Note that this is probably only used inside MCMC or the output of
vglm() of VGAM package.
e.g. do.call("c", lapply(A, function(x) x$coefficients)).
-
Format
n:
A named list A contains amino acids.
Each element of the list A[[i]] is a vector containing total
codon counts.
e.g. A[[i]][j] is for j-th ORF of i-th amino acid
names(A)[i].
-
Format
n.list:
A named list A contains ORFs.
Each element of the list A[[i]] is a named list of amino acid
containing total count.
e.g. A[[i]][[j]] contains total count of
j-th amino acid in i-th ORF.
-
Format
phi.df:
A data frame A contains two columns ORF and phi.value.
e.g. A[i,] is for i-th ORF.
-
Format
reu13.df:
A named list A contains amino acids.
Each element is a data frame summarizing ORF and expression.
The data frame has four to five columns including
ORF, phi (expression), Pos (amino acid position),
Codon (synonymous codon), and
Codon.id (synonymous codon id, for computing only).
Note that Codon.id may miss in some cases.
e.g. A[[i]][17,] is the 17-th recode of i-th amino acid.
-
Format
reu13.list:
A named list A contains ORFs.
Each element is a named list A[[i]] contains amino acids.
Each element of nested list A[[i]][[j]] is a position vector
of synonymous codon.
e.g. A[[i]][[j]][k] is the k-th synonymous codon position of
j-th amino acid in the i-th ORF.
-
Format
scuo:
A data frame of 8 named columns includes
AA (amino acid), ORF, C1, ..., C6
where C*'s are for codon counts.
-
Format
seq.string:
Default outputs of read.fasta() of seqinr package.

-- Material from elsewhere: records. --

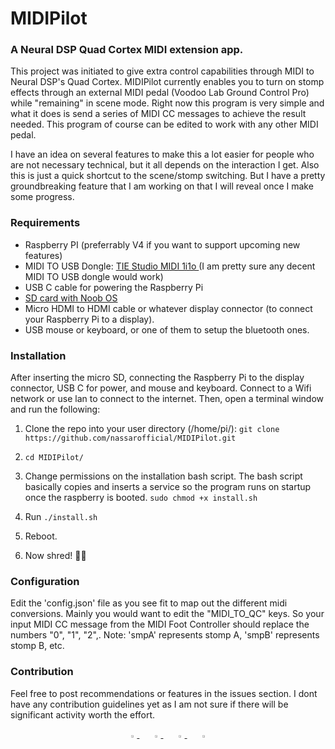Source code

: # MIDIPilot
### A Neural DSP Quad Cortex MIDI extension app.

This project was initiated to give extra control capabilities through MIDI to Neural DSP's Quad Cortex. MIDIPilot currently enables you to turn on stomp effects through an external MIDI pedal (Voodoo Lab Ground Control Pro) while "remaining" in scene mode. Right now this program is very simple and what it does is send a series of MIDI CC messages to achieve the result needed. This program of course can be edited to work with any other MIDI pedal.

I have an idea on several features to make this a lot easier for people who are not necessary technical, but it all depends on the interaction I get. Also this is just a quick shortcut to the scene/stomp switching. But I have a pretty groundbreaking feature that I am working on that I will reveal once I make some progress.
### Requirements
* Raspberry PI (preferrably V4 if you want to support upcoming new features)
* MIDI TO USB Dongle: [TIE Studio MIDI 1i1o ](https://tie-products.com/en/produkt/midi-1i1o/) (I am pretty sure any decent MIDI TO USB dongle would work)
* USB C cable for powering the Raspberry Pi
* [SD card with Noob OS](https://www.amazon.com/Raspberry-Pi-32GB-Preloaded-NOOBS/dp/B01LXR6EOA)
* Micro HDMI to HDMI cable or whatever display connector (to connect your Raspberry Pi to a display).
* USB mouse or keyboard, or one of them to setup the bluetooth ones.

### Installation
After inserting the micro SD, connecting the Raspberry Pi to the display connector, USB C for power, and mouse and keyboard. Connect to a Wifi network or use lan to connect to the internet. Then, open a terminal window and run the following:

1. Clone the repo into your user directory (/home/pi/):
`git clone https://github.com/nassarofficial/MIDIPilot.git`

1. `cd MIDIPilot/`
1. Change permissions on the installation bash script. The bash script basically copies and inserts a service so the program runs on startup once the raspberry is booted.
`sudo chmod +x install.sh`
1. Run `./install.sh`
1. Reboot.
2. Now shred! 🤘🤘

### Configuration

Edit the 'config.json' file as you see fit to map out the different midi conversions. Mainly you would want to edit the "MIDI_TO_QC" keys. So your input MIDI CC message from the MIDI Foot Controller should replace the numbers "0", "1", "2",. Note: 'smpA' represents stomp A, 'smpB' represents stomp B, etc.

### Contribution
Feel free to post recommendations or features in the issues section. I dont have any contribution guidelines yet as I am not sure if there will be significant activity worth the effort.

<div align="center">
    <a href="https://github.com/nassarofficial">
        <img src="https://github.com/ultralytics/yolov5/releases/download/v1.0/logo-social-github.png" width="3%"/>
    </a>
    <img width="3%" />
    <a href="https://www.linkedin.com/in/ahmed-nassar-1317a3a6/">
        <img src="https://github.com/ultralytics/yolov5/releases/download/v1.0/logo-social-linkedin.png" width="3%"/>
    </a>
    <img width="3%" />
    <a href="https://twitter.com/asnassar">
        <img src="https://github.com/ultralytics/yolov5/releases/download/v1.0/logo-social-twitter.png" width="3%"/>
    </a>
    <img width="3%" />
    <a href="https://www.instagram.com/nassarofficial/">
        <img src="https://github.com/ultralytics/yolov5/releases/download/v1.0/logo-social-instagram.png" width="3%"/>
    </a>
</div>
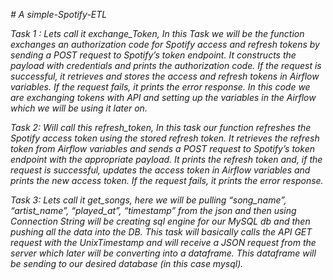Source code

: *# A simple-Spotify-ETL*

*Task 1 : Lets call it exchange_Token,
In this Task we will be the function exchanges an authorization code for Spotify access and refresh tokens by sending a POST request to Spotify’s token endpoint.
It constructs the payload with credentials and prints the authorization code. If the request is successful, it retrieves and stores the access and refresh tokens in Airflow variables. 
If the request fails, it prints the error response.
In this code we are exchanging tokens with API and setting up the variables in the Airflow which we will be using it later on.*

*Task 2: Will call this refresh_token,
In this task our function refreshes the Spotify access token using the stored refresh token. It retrieves the refresh token from Airflow variables and sends a POST request to Spotify’s token endpoint with the appropriate payload. 
It prints the refresh token and, if the request is successful, updates the access token in Airflow variables and prints the new access token. If the request fails, it prints the error response.*

*Task 3: Lets call it get_songs, here we will be pulling “song_name”, “artist_name”, “played_at”, “timestamp” from the json and then using Connection String will be creating sql engine for our MySQL db and then pushing all the data into the DB.
This task will basically calls the API GET request with the UnixTimestamp and will receive a JSON request from the server which later will be converting into a dataframe. This dataframe will be sending to our desired database (in this case mysql).*

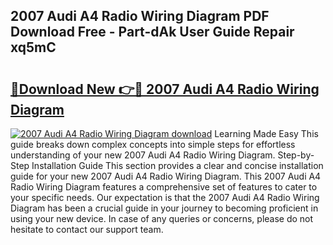 ## 2007 Audi A4 Radio Wiring Diagram PDF Download Free - Part-dAk User Guide Repair xq5mC

# <h2><a href="http://dfncjl.blite.top/?on=2007+Audi+A4+Radio+Wiring+Diagram">🔗Download New 👉🔴 2007 Audi A4 Radio Wiring Diagram</a></h2>

[![2007 Audi A4 Radio Wiring Diagram download](https://i.imgur.com/lujVjoI.png)](http://dfncjl.blite.top/?on=2007+Audi+A4+Radio+Wiring+Diagram)
Learning Made Easy This guide breaks down complex concepts into simple steps for effortless understanding of your new 2007 Audi A4 Radio Wiring Diagram. Step-by-Step Installation Guide This section provides a clear and concise installation guide for your new 2007 Audi A4 Radio Wiring Diagram. This 2007 Audi A4 Radio Wiring Diagram features a comprehensive set of features to cater to your specific needs. Our expectation is that the 2007 Audi A4 Radio Wiring Diagram has been a crucial guide in your journey to becoming proficient in using your new device. In case of any queries or concerns, please do not hesitate to contact our support team.
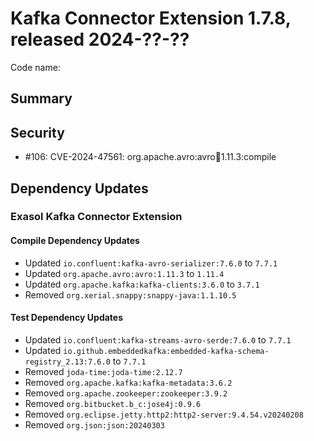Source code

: # Kafka Connector Extension 1.7.8, released 2024-??-??

Code name:

## Summary

## Security

* #106: CVE-2024-47561: org.apache.avro:avro:jar:1.11.3:compile

## Dependency Updates

### Exasol Kafka Connector Extension

#### Compile Dependency Updates

* Updated `io.confluent:kafka-avro-serializer:7.6.0` to `7.7.1`
* Updated `org.apache.avro:avro:1.11.3` to `1.11.4`
* Updated `org.apache.kafka:kafka-clients:3.6.0` to `3.7.1`
* Removed `org.xerial.snappy:snappy-java:1.1.10.5`

#### Test Dependency Updates

* Updated `io.confluent:kafka-streams-avro-serde:7.6.0` to `7.7.1`
* Updated `io.github.embeddedkafka:embedded-kafka-schema-registry_2.13:7.6.0` to `7.7.1`
* Removed `joda-time:joda-time:2.12.7`
* Removed `org.apache.kafka:kafka-metadata:3.6.2`
* Removed `org.apache.zookeeper:zookeeper:3.9.2`
* Removed `org.bitbucket.b_c:jose4j:0.9.6`
* Removed `org.eclipse.jetty.http2:http2-server:9.4.54.v20240208`
* Removed `org.json:json:20240303`
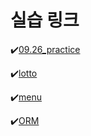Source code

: # 실습 링크



✔️[09.26_practice](./0926_practice/Readme.md)

✔️[lotto](./lottopjt/Readme.md)

✔️[menu](./menupjt/Readme.md)

✔️[ORM](./todo/Readme.md)



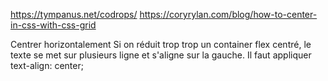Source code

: https://tympanus.net/codrops/
https://coryrylan.com/blog/how-to-center-in-css-with-css-grid

Centrer horizontalement
    Si on réduit trop trop un container flex centré, le texte se met sur plusieurs ligne et s'aligne sur la gauche.
    Il faut appliquer text-align: center;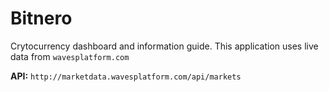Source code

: # Bitnero
Crytocurrency dashboard and information guide. This application uses live data from `wavesplatform.com`

**API:** `http://marketdata.wavesplatform.com/api/markets`
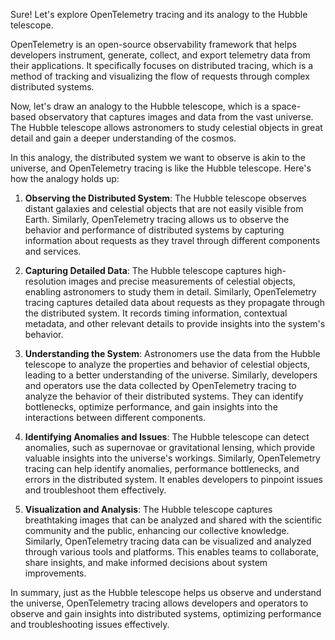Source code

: Sure! Let's explore OpenTelemetry tracing and its analogy to the Hubble telescope.

OpenTelemetry is an open-source observability framework that helps developers instrument, generate, collect, and export telemetry data from their applications. It specifically focuses on distributed tracing, which is a method of tracking and visualizing the flow of requests through complex distributed systems.

Now, let's draw an analogy to the Hubble telescope, which is a space-based observatory that captures images and data from the vast universe. The Hubble telescope allows astronomers to study celestial objects in great detail and gain a deeper understanding of the cosmos.

In this analogy, the distributed system we want to observe is akin to the universe, and OpenTelemetry tracing is like the Hubble telescope. Here's how the analogy holds up:

1. **Observing the Distributed System**: The Hubble telescope observes distant galaxies and celestial objects that are not easily visible from Earth. Similarly, OpenTelemetry tracing allows us to observe the behavior and performance of distributed systems by capturing information about requests as they travel through different components and services.

2. **Capturing Detailed Data**: The Hubble telescope captures high-resolution images and precise measurements of celestial objects, enabling astronomers to study them in detail. Similarly, OpenTelemetry tracing captures detailed data about requests as they propagate through the distributed system. It records timing information, contextual metadata, and other relevant details to provide insights into the system's behavior.

3. **Understanding the System**: Astronomers use the data from the Hubble telescope to analyze the properties and behavior of celestial objects, leading to a better understanding of the universe. Similarly, developers and operators use the data collected by OpenTelemetry tracing to analyze the behavior of their distributed systems. They can identify bottlenecks, optimize performance, and gain insights into the interactions between different components.

4. **Identifying Anomalies and Issues**: The Hubble telescope can detect anomalies, such as supernovae or gravitational lensing, which provide valuable insights into the universe's workings. Similarly, OpenTelemetry tracing can help identify anomalies, performance bottlenecks, and errors in the distributed system. It enables developers to pinpoint issues and troubleshoot them effectively.

5. **Visualization and Analysis**: The Hubble telescope captures breathtaking images that can be analyzed and shared with the scientific community and the public, enhancing our collective knowledge. Similarly, OpenTelemetry tracing data can be visualized and analyzed through various tools and platforms. This enables teams to collaborate, share insights, and make informed decisions about system improvements.

In summary, just as the Hubble telescope helps us observe and understand the universe, OpenTelemetry tracing allows developers and operators to observe and gain insights into distributed systems, optimizing performance and troubleshooting issues effectively.
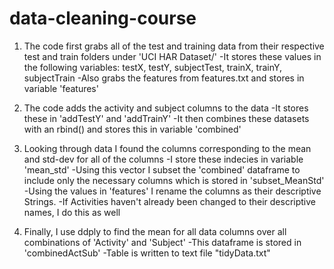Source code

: # data-cleaning-course 

1) The code first grabs all of the test and training data from their respective test and train folders under 'UCI HAR Dataset/'
  -It stores these values in the following variables: testX, testY, subjectTest, trainX, trainY, subjectTrain
  -Also grabs the features from features.txt and stores in variable 'features'
  
2) The code adds the activity and subject columns to the data
  -It stores these in 'addTestY' and 'addTrainY'
  -It then combines these datasets with an rbind() and stores this in variable 'combined'

3) Looking through data I found the columns corresponding to the mean and std-dev for all of the columns
  -I store these indecies in variable 'mean_std'
  -Using this vector I subset the 'combined' dataframe to include only the necessary columns which is stored in 'subset_MeanStd'
  -Using the values in 'features' I rename the columns as their descriptive Strings.
  -If Activities haven't already been changed to their descriptive names, I do this as well
  
4) Finally, I use ddply to find the mean for all data columns over all combinations of 'Activity' and 'Subject'
  -This dataframe is stored in 'combinedActSub'
  -Table is written to text file "tidyData.txt"

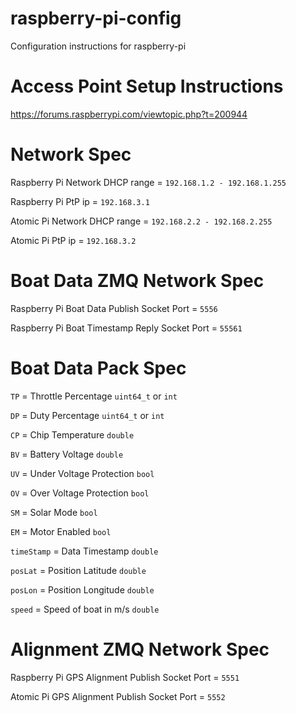 # raspberry-pi-config
Configuration instructions for raspberry-pi

# Access Point Setup Instructions
https://forums.raspberrypi.com/viewtopic.php?t=200944

# Network Spec

Raspberry Pi Network DHCP range = `192.168.1.2 - 192.168.1.255`

Raspberry Pi PtP ip = `192.168.3.1`


Atomic Pi Network DHCP range = `192.168.2.2 - 192.168.2.255`

Atomic Pi PtP ip = `192.168.3.2`

# Boat Data ZMQ Network Spec

Raspberry Pi Boat Data Publish Socket Port = `5556`

Raspberry Pi Boat Timestamp Reply Socket Port = `55561`

# Boat Data Pack Spec

`TP` = Throttle Percentage `uint64_t` or `int` 

`DP` = Duty Percentage `uint64_t` or `int`

`CP` = Chip Temperature `double`

`BV` = Battery Voltage `double`

`UV` = Under Voltage Protection `bool`

`OV` = Over Voltage Protection `bool`

`SM` = Solar Mode `bool`

`EM` = Motor Enabled `bool`

`timeStamp` = Data Timestamp `double`

`posLat` = Position Latitude `double`

`posLon` = Position Longitude `double`

`speed` = Speed of boat in m/s `double`

# Alignment ZMQ Network Spec

Raspberry Pi GPS Alignment Publish Socket Port = `5551`


Atomic Pi GPS Alignment Publish Socket Port = `5552`
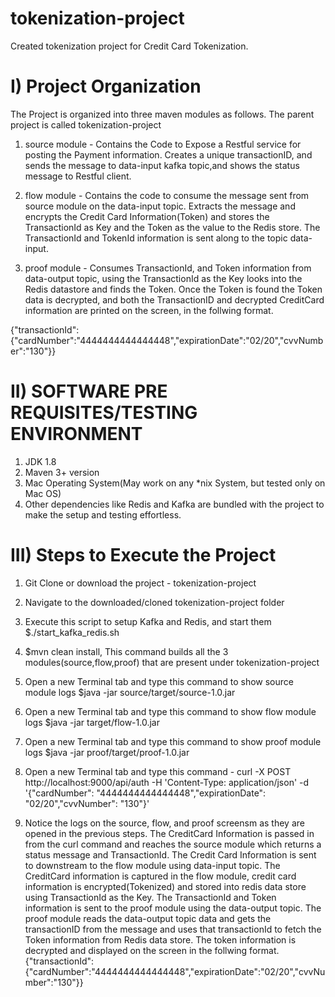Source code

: # tokenization-project
Created tokenization project for Credit Card Tokenization.

# I) Project Organization

The Project is organized into three maven modules as follows. The parent project is called tokenization-project

1) source module - Contains the Code to Expose a Restful service for posting the Payment information.
Creates a unique transactionID, and sends the message to data-input kafka topic,and shows the status message to Restful client.
  
2) flow module - Contains the code to consume the message sent from source module on the data-input topic. Extracts the message and encrypts the Credit Card Information(Token) and stores the TransactionId as Key and the Token as the value to the Redis store. The TransactionId and TokenId information is sent along to the topic data-input.
  
3) proof module - Consumes TransactionId, and Token information from data-output topic, using the TransactionId as the Key looks into the Redis datastore and finds the Token. Once the Token is found the Token data is decrypted, and both the TransactionID and decrypted CreditCard information are printed on the screen, in the follwing format.

{"transactionId":{"cardNumber":"4444444444444448","expirationDate":"02/20","cvvNumber":"130"}}

# II) SOFTWARE PRE REQUISITES/TESTING ENVIRONMENT

1) JDK 1.8 
2) Maven 3+ version
3) Mac Operating System(May work on any *nix System, but tested only on Mac OS)
4) Other dependencies like Redis and Kafka are bundled with the project to make the setup and testing effortless.

  
# III) Steps to Execute the Project

1) Git Clone or download the project - tokenization-project 

2) Navigate to the downloaded/cloned tokenization-project folder

3) Execute this script to setup Kafka and Redis, and start them $./start_kafka_redis.sh

4) $mvn clean install, This command builds all the 3 modules(source,flow,proof) that are present under tokenization-project

5) Open a new Terminal tab and type this command to show source module logs $java -jar source/target/source-1.0.jar

6) Open a new Terminal tab and type this command to show flow module logs  $java -jar target/flow-1.0.jar

7) Open a new Terminal tab and type this command to show proof module logs $java -jar proof/target/proof-1.0.jar

8) Open a new Terminal tab and type this command -
curl -X POST http://localhost:9000/api/auth -H 'Content-Type: application/json' -d '{"cardNumber": "4444444444444448","expirationDate": "02/20","cvvNumber": "130"}'

9) Notice the logs on the source, flow, and proof screensm as they are opened in the previous steps. 
The CreditCard Information is passed in from the curl command and reaches the source module which returns a status message and TransactionId. 
The Credit Card Information is sent to downstream to the flow module using data-input topic. The CreditCard information is captured in the flow module, credit card information is encrypted(Tokenized) and stored into redis data store using TransactionId as the Key. 
The TransactionId and Token information is sent to the proof module using the data-output topic. 
The proof module reads the data-output topic data and gets the transactionID from the message and uses that transactionId to fetch the Token information from Redis data store. 
The token information is decrypted and displayed on the screen in the follwing format.
{"transactionId":{"cardNumber":"4444444444444448","expirationDate":"02/20","cvvNumber":"130"}}
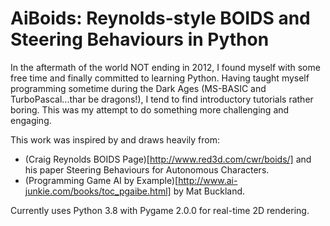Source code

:# AiBoids: Reynolds-style BOIDS and Steering Behaviours in Python

In the aftermath of the world NOT ending in 2012, I found myself with some free time and finally committed to learning Python. Having taught myself programming sometime during the Dark Ages (MS-BASIC and TurboPascal...thar be dragons!), I tend to find introductory tutorials rather boring. This was my attempt to do something more challenging and engaging.

This work was inspired by and draws heavily from:
* (Craig Reynolds BOIDS Page)[http://www.red3d.com/cwr/boids/] and his paper Steering Behaviours for Autonomous Characters.
* (Programming Game AI by Example)[http://www.ai-junkie.com/books/toc_pgaibe.html] by Mat Buckland.

Currently uses Python 3.8 with Pygame 2.0.0 for real-time 2D rendering.
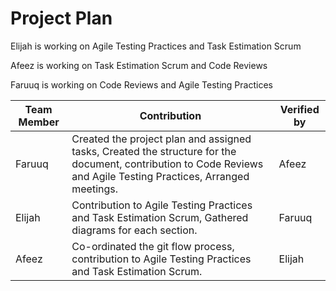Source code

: # Project Plan
Elijah is working on Agile Testing Practices and Task Estimation Scrum

Afeez is working on Task Estimation Scrum and Code Reviews

Faruuq is working on Code Reviews and Agile Testing Practices

| Team Member | Contribution | Verified by |
|----------|----------|----------|
| Faruuq |  Created the project plan and assigned tasks, Created the structure for the document, contribution to Code Reviews and Agile Testing Practices, Arranged meetings.  | Afeez |
| Elijah | Contribution to Agile Testing Practices and Task Estimation Scrum, Gathered diagrams for each section.   | Faruuq |
| Afeez | Co-ordinated the git flow process, contribution to Agile Testing Practices and Task Estimation Scrum.  | Elijah |
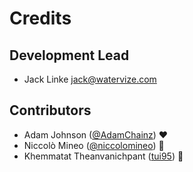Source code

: # Credits

## Development Lead

- Jack Linke <jack@watervize.com>

## Contributors

- Adam Johnson ([@AdamChainz](https://twitter.com/AdamChainz)) ❤️
- Niccolò Mineo ([@niccolomineo](https://twitter.com/niccolomineo)) 💙
- Khemmatat Theanvanichpant ([tui95](https://github.com/tui95)) 💚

A named list A contains ORFs.
Each element of the list is a long string of a ORF.
e.g. A[[i]][1] or A[[i]] is the sequence of
i-th ORF.
-
Format
seq.data:
Converted from seq.string format.
A named list A contains ORFs.
Each element of the list A[[i]] is a string vector.
Each element of the vector is a codon string.
e.g. A[[i]][j] is i-th ORF and j-th codon.
-
Format
phi.Obs:
A named vector A of observed expression values and possibly
with measurement errors.
e.g. A[i] is the observed phi value of i-th ORF.
-
Format
y:
A named list A contains amino acids.
Each element of the list A[[i]] is a matrix
where ORFs are in row and synonymous codons are in column.
The element of the matrix contains codon counts.
e.g. A[[i]][j, k] is the count for i-th amino acid,
j-th ORF, and k-th synonymous codon.
-
Format
y.list:
A named list A contains ORFs.
Each element of the list A[[i]] is a named list A[[i]][[j]]
contains amino acids.
The element of amino acids list is a codon count vector.
e.g. A[[i]][[j]][k] is the count for i-th ORF,
j-th amino acid, and k-th synonymous codon.